An early student was Joe Rooker, who celebrated his one hundredth birthday on August 6, 1985. In 1926, Lum Gannon drove the first school bus. Other drivers were Robert Adams, Howard Whitley, and Ernest Tomberlain.
On May 1, 1950, Ernest C. Tomberlain and wife Mamie deeded four acres to the Rutherford County Board of Education for a new school. On August 17, 1950, the Rutherford County Board of Education deeded the abandoned school property to Trustees of Bethel Methodist Church, J. W. Taylor, B. T. Walkup, and P. M. Sanders. In the same year, Mr. and Mrs. Jesse Young bought the old church and second school building.

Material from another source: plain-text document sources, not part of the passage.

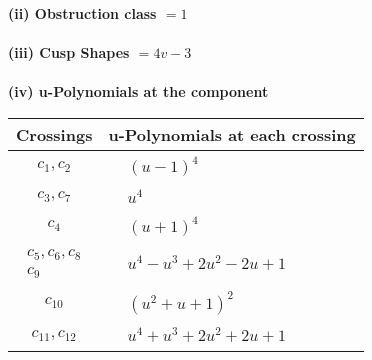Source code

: \documentclass[1p]{elsarticle_modified}
\theoremstyle{definition}
\begin{document}
\flushleft \textbf{(ii) Obstruction class $= 1$}\\~\\
\flushleft \textbf{(iii) Cusp Shapes $= 4 v-3$}\\~\\
\newpage\renewcommand{\arraystretch}{1}
\flushleft \textbf{(iv) u-Polynomials at the component}\newline \\
\begin{tabular}{m{50pt}|m{274pt}}
Crossings & \hspace{64pt}u-Polynomials at each crossing \\
\hline $$\begin{aligned}c_{1},c_{2}\end{aligned}$$&$\begin{aligned}
&(u-1)^4
\end{aligned}$\\
\hline $$\begin{aligned}c_{3},c_{7}\end{aligned}$$&$\begin{aligned}
&u^4
\end{aligned}$\\
\hline $$\begin{aligned}c_{4}\end{aligned}$$&$\begin{aligned}
&(u+1)^4
\end{aligned}$\\
\hline $$\begin{aligned}c_{5},c_{6},c_{8}\\c_{9}\end{aligned}$$&$\begin{aligned}
&u^4- u^3+2 u^2-2 u+1
\end{aligned}$\\
\hline $$\begin{aligned}c_{10}\end{aligned}$$&$\begin{aligned}
&(u^2+u+1)^2
\end{aligned}$\\
\hline $$\begin{aligned}c_{11},c_{12}\end{aligned}$$&$\begin{aligned}
&u^4+u^3+2 u^2+2 u+1
\end{aligned}$\\
\hline
\end{tabular}\\~\\
\end{document}
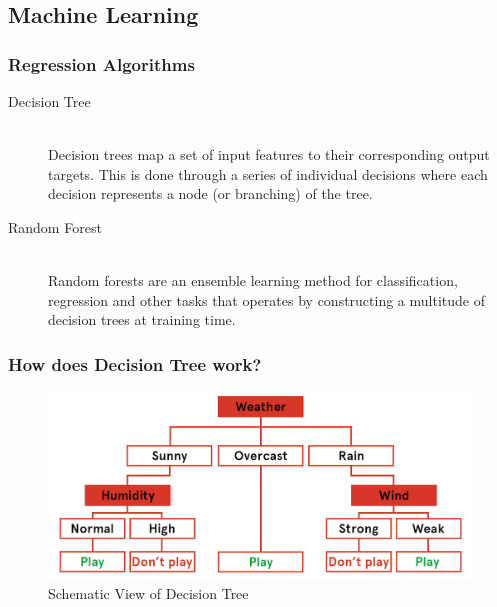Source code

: \documentclass{beamer}
\begin{document}
\subsection{Machine Learning}
\begin{frame}
	\frametitle{Regression Algorithms}
    \begin{description}
        \item[Decision Tree] \hfill \\ Decision trees map a set of input features to their corresponding output targets. This is done through a series of individual decisions where each decision represents a node (or branching) of the tree. 
        \\[0.2in]
        \pause
        \item[Random Forest] \hfill \\ Random forests are an ensemble learning method for classification, regression and other tasks that operates by constructing a multitude of decision trees at training time. 
    \end{description}
    \end{frame}
\begin{frame}
	\frametitle{How does Decision Tree work?}
    \begin{figure}
        \includegraphics[scale=0.15]{img/decision_tree2.png}
        \caption*{Schematic View of Decision Tree}
    \end{figure}
    \end{frame}
\end{document}
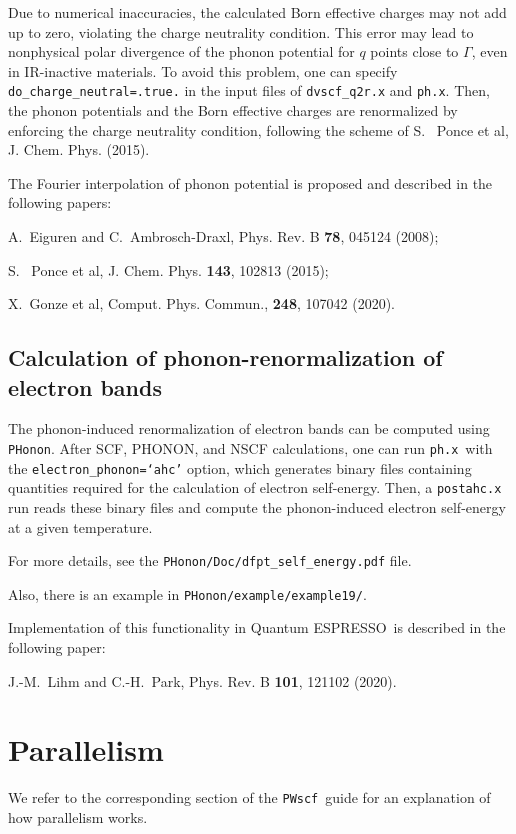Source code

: \documentclass[12pt,a4paper]{article}
\def\qe{{\sc Quantum ESPRESSO}}
\def\phx{\texttt{ph.x}}
\def\PWscf{\texttt{PWscf}}
\def\PHonon{\texttt{PHonon}}
\begin{document}
Due to numerical inaccuracies, the calculated Born effective charges may not
add up to zero, violating the charge neutrality condition. This error may lead
to nonphysical polar divergence of the phonon potential for $q$ points close
to $\Gamma$, even in IR-inactive materials. To avoid this problem, one can
specify \texttt{do\_charge\_neutral=.true.} in the input files of
\texttt{dvscf\_q2r.x} and \phx. Then, the phonon potentials and the Born
effective charges are renormalized by enforcing the charge neutrality condition,
following the scheme of S.~ Ponce et al, J. Chem. Phys. (2015).

The Fourier interpolation of phonon potential is proposed and described in the
following papers:

A.~Eiguren and C.~Ambrosch-Draxl, Phys. Rev. B {\bf 78}, 045124 (2008);

S.~ Ponce et al, J. Chem. Phys. {\bf 143}, 102813 (2015);

X.~Gonze et al, Comput. Phys. Commun., {\bf 248}, 107042 (2020).

\subsection{Calculation of phonon-renormalization of electron bands}
The phonon-induced renormalization of electron bands can be computed using \PHonon.
After SCF, PHONON, and NSCF calculations, one can run \phx\ with the
\texttt{electron\_phonon=`ahc'} option, which generates binary files containing
quantities required for the calculation of electron self-energy.
Then, a \texttt{postahc.x} run reads these binary files and compute the
phonon-induced electron self-energy at a given temperature.

For more details, see the \verb|PHonon/Doc/dfpt_self_energy.pdf| file.

Also, there is an example in \verb|PHonon/example/example19/|.

Implementation of this functionality in \qe\ is described in the following
paper:

J.-M.~Lihm and C.-H.~Park, Phys. Rev. B {\bf 101}, 121102 (2020).


\section{Parallelism}
\label{Sec:para}

We refer to the corresponding section of the \PWscf\ guide for
an explanation of how parallelism works. 
\end{document}
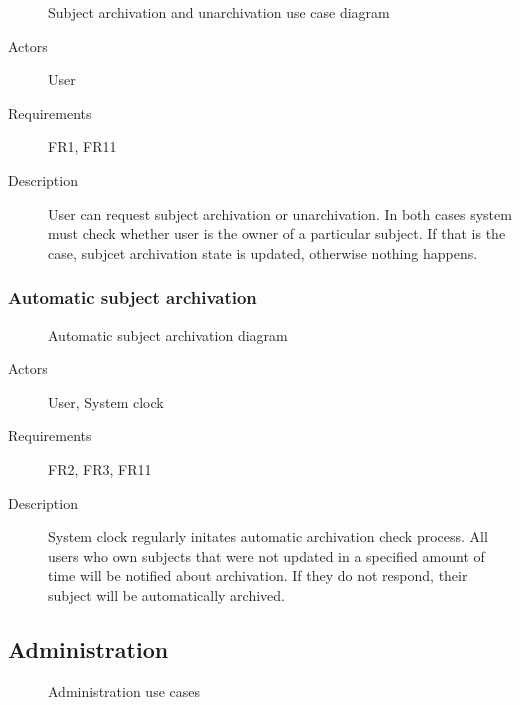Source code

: \documentclass[
    english, %
]{VUMIFPSkursinis}
\begin{document}
\begin{figure}[ht]
    \centering
    
    \label{archivation-use-case}
    \caption{Subject archivation and unarchivation use case diagram}
\end{figure}

\begin{description}
    \item[Actors] User
    \item[Requirements] FR1, FR11
    \item[Description] User can request subject archivation or unarchivation. In both cases system must check whether user is the owner of a particular subject. If that is the case, subjcet archivation state is updated, otherwise nothing happens.
\end{description}

\subsubsection{Automatic subject archivation}

\begin{figure}[ht]
    \centering
    
    \label{automatic-archivation-use-case}
    \caption{Automatic subject archivation diagram}
\end{figure}

\begin{description}
    \item[Actors] User, System clock
    \item[Requirements] FR2, FR3, FR11
    \item[Description] System clock regularly initates automatic archivation check process. All users who own subjects that were not updated in a specified amount of time will be notified about archivation. If they do not respond, their subject will be automatically archived.
\end{description}

\subsection{Administration}

\begin{figure}[ht]
    \centering
    
    \label{administration-use-cases}
    \caption{Administration use cases}
\end{figure}
\end{document}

They sold the logs from the original one-room structure and built a home on Swamp Road from the rest of the lumber.
BETHEL SCHOOL 1950-1970 was erected across the road from the second school house, a part of which had stood for 132 years and had been in use as a school building for 63 years.
The new building was a three-room concrete block structure in modern style with modern equipment. It had hardwood floors, was heated by gas, lighted by electricity, and had large windows with Venetian blinds. The desks were comfortable. It was considered in the state to be a model plan for other rural schools. The school and the Community Club soon acquired playground equipment, a piano, water cooler, a deep freeze, radios, record players, records, two television sets, and a public address system.

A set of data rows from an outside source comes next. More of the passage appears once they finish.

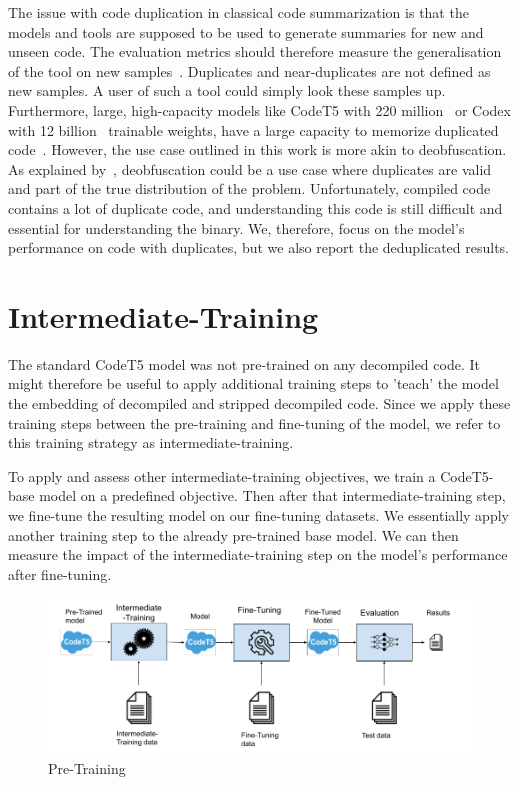 The issue with code duplication in classical code summarization is that the models and tools are supposed to be used to generate summaries for new and unseen code. The evaluation metrics should therefore measure the generalisation of the tool on new samples~\cite{allamanis_adverse}. Duplicates and near-duplicates are not defined as new samples. A user of such a tool could simply look these samples up. Furthermore, large, high-capacity models like CodeT5 with 220 million~\cite{CodeT5} or Codex with 12 billion~\cite{CodeX} trainable weights, have a large capacity to memorize duplicated code~\cite{allamanis_adverse}.
However, the use case outlined in this work is more akin to deobfuscation. As explained by~\citeauthor{allamanis_adverse}, deobfuscation could be a use case where duplicates are valid and part of the true distribution of the problem\cite{allamanis_adverse}. Unfortunately, compiled code contains a lot of duplicate code, and understanding this code is still difficult and essential for understanding the binary. We, therefore, focus on the model's performance on code with duplicates, but we also report the deduplicated results.

\section{Intermediate-Training}
The standard CodeT5 model was not pre-trained on any decompiled code. It might therefore be useful to apply additional training steps to 'teach' the model the embedding of decompiled and stripped decompiled code. Since we apply these training steps between the pre-training and fine-tuning of the model, we refer to this training strategy as intermediate-training.

To apply and assess other intermediate-training objectives, we train a CodeT5-base model on a predefined objective. Then after that intermediate-training step, we fine-tune the resulting model on our fine-tuning datasets. We essentially apply another training step to the already pre-trained base model. We can then measure the impact of the intermediate-training step on the model's performance after fine-tuning.

\begin{figure}[H]
  \centering
  \includegraphics[width=\linewidth]{img/pre-training.png}
  \caption{Pre-Training}
  \label{fig:preTraining}
\end{figure}

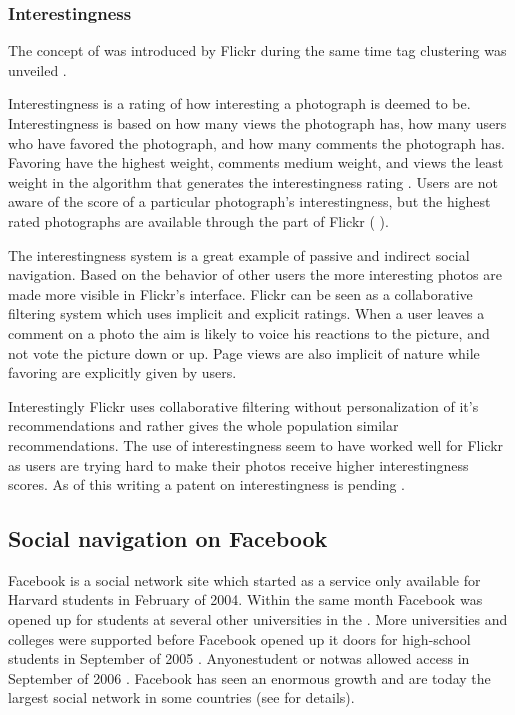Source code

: \subsubsection{Interestingness}
\label{section:analysis.flickr.interestingness}

The concept of  was introduced by Flickr during
the same time tag clustering was unveiled \citep{butterfield05}.

Interestingness is a rating of how interesting a photograph is deemed to be.
Interestingness is based on
how many views the photograph has, how many users who have favored the
photograph, and how many comments the photograph has. Favoring have the
highest weight, comments medium weight, and views the least weight
in the algorithm that generates the interestingness rating \citep{dean08}.
Users are not aware of the score of a particular photograph's interestingness,
but the highest rated photographs are available through the  part of
Flickr
(
).

The interestingness system is a great example of passive and indirect social
navigation. Based on the behavior of other users the more interesting photos
are made more visible in Flickr's interface. Flickr can be seen as a
collaborative filtering system which uses implicit and explicit ratings.
When a user leaves a comment on a photo the aim is likely to voice his
reactions to the picture, and not vote the picture down or up. Page views
are also implicit of nature while favoring are explicitly given by users.

Interestingly Flickr uses
collaborative filtering without personalization of it's recommendations and
rather gives the whole population similar recommendations.
The use of interestingness seem
to have worked well for Flickr as users are trying hard to make their photos
receive higher interestingness scores.
As of this writing a patent on interestingness is pending
\citep{butterfield06b}.

\subsection{Social navigation on Facebook}
\label{section:analysis.facebook}

Facebook is a social network site which started as a service only available
for Harvard students in February of 2004. Within the same month Facebook was
opened up for students at several other universities in the . More
universities and colleges were supported before Facebook opened up it
doors for high-school students in September of 2005 \citep{cassidy06}.
Anyone\dash{}student or not\dash{}was allowed access in
September of 2006 \citep{abram06}.
Facebook has seen an enormous growth and are today the largest social network
in some countries (see
for details).

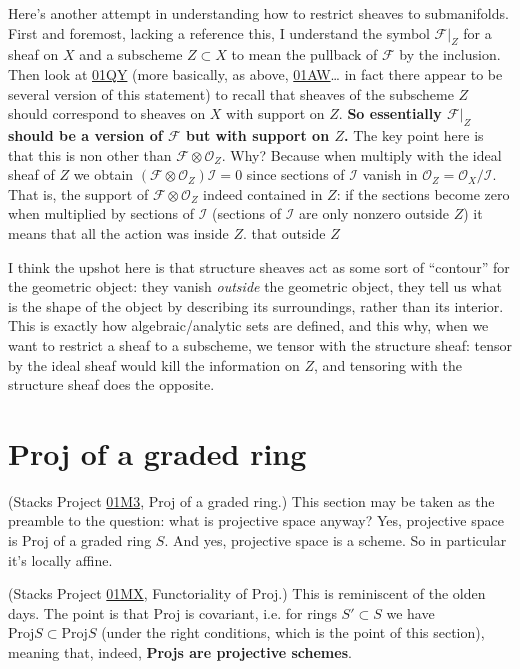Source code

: \medskip\noindent
Here's another attempt in understanding how 
to restrict sheaves to submanifolds.
First and foremost, lacking a reference this,
I understand the symbol $\mathcal{F}|_Z$ for a sheaf
on $X$ and a subscheme  $Z \subset X$ to mean the
pullback of $\mathcal{F}$ by the inclusion.
Then look at \href{https://stacks.math.columbia.edu/tag/01QY}{01QY}
(more basically, as above, 
\href{https://stacks.math.columbia.edu/tag/01AW}{01AW}…
in fact there appear to be several version of this statement)
to recall that sheaves of the subscheme $Z$ should correspond
to sheaves on $X$ with support on $Z$.
{\bf So essentially $\mathcal{F}|_Z$ should be a version of $\mathcal{F}$ 
but with support on $Z$.}
The key point here is that this is non other than
$\mathcal{F} \otimes \mathcal{O}_Z$.
Why? Because when multiply with the ideal sheaf of $Z$ we obtain
$(\mathcal{F} \otimes \mathcal{O}_Z)\mathcal{I}=0$
since sections of $\mathcal{I}$ 
vanish in $\mathcal{O}_Z=\mathcal{O}_X/\mathcal{I}$.
That is, the support of $\mathcal{F} \otimes \mathcal{O}_Z$ indeed
contained in $Z$: if the sections become zero when
multiplied by sections of $\mathcal{I}$ 
(sections of $\mathcal{I}$ are only nonzero outside $Z$)
it means that all the action was inside $Z$.
that outside $Z$ 

I think the upshot here is that structure sheaves
act as some sort of ``contour'' for the geometric object:
they vanish {\it outside} the geometric object,
they tell us what is the shape of the object
by describing its surroundings, rather than its interior.
This is exactly how algebraic/analytic sets are defined,
and this why, when we want to restrict a sheaf
to a subscheme, we tensor with the structure sheaf:
tensor by the ideal sheaf would kill the information on $Z$,
and tensoring with the structure sheaf does the opposite.




\section{Proj of a graded ring}
\label{section-proj}

\noindent
(Stacks Project 
\href{https://stacks.math.columbia.edu/tag/01M3}{01M3},
Proj of a graded ring.)
This section may be taken as the preamble to
the question: what is projective space anyway?
Yes, projective space is Proj of a graded ring $S$.
And yes, projective space is a scheme.
So in particular it's locally affine.

(Stacks Project 
\href{https://stacks.math.columbia.edu/tag/01MX}{01MX},
Functoriality of Proj.) 
This is reminiscent of the olden days.
The point is that Proj is covariant,
i.e. for rings  $S' \subset S$ we have
$\text{Proj}S \subset \text{Proj}S$
(under the right conditions,
which is the point of this section),
meaning that, indeed,
{\bf Projs are projective schemes}.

The first teachers in this new school were Mrs. Ray Donnell, Mrs. Robert Lane, and Ann Swain.
The school had an active 4-H Club. The Bethel Community Club, which met in the school once a month, worked closely with the school as did also the Bethel Home Demonstration Club.
In addition to the teachers already named, an incomplete list of teachers of the three BETHEL SCHOOLS includes: Mary Knott, Edith Litterer, Ada Ewing Wendell, Myrtle Johns, George Rice, T. A. Jamison, Louise Gill, Ora Mae Bell, Gertrude Vaughn, Olie Mai Overall, H. E. Baker, Ella Tarpley, Herbert Wells, Anna Stockard, Alice Rooker, Gordon Davis, Elizabeth Smith, Bessie Setard, Fred DeLay, Mary Elizabeth Blankenship, Mary Kelton, Maggie Lee Knox Sanders, Gladys Jones, Clara Harris, Kathleen Harris, Estelle Tilford, Mary Frances Hooper Brandon, Ethel Womack, Kate Ashley, Annell Smith, Ruth Allen, Bessie Baskette, Sallie Dement, Myrtle Ball Hall, Mrs. T. G. Harris, Mrs. Russell, Mrs. Ruttman, Mamie Youree, Pauline Atkerson, Mrs. William Money, Mrs. Simon Glanton, Mrs. LeVoy Bivins, Mrs. Park Barrett, Richard Tune, and Sonya Sample.
When the school closed, the county rented the third BETHEL SCHOOL to the Jaycees for the Leanna Community Center.
SOURCES: Deed Book 32, pp. 410, 411; Book 69, p. 218; Book 73, p. 432; Book 107, p. 101; Book 106, p. 559. *Maggie Lee Knox Sanders, “Bethel” manuscript, 1980. She was assisted by *Bessie Baskette. Interviews,Nov. 7, 1985, with Gertrude Young who still lives in the house built from the lumber of the old church and second school; Nov. 15, 1985, with Charles Rooker, whose father, b. Aug. 6, 1885 and still living, was an early student; March 6, 1986, with Ernest C. Tomberlain.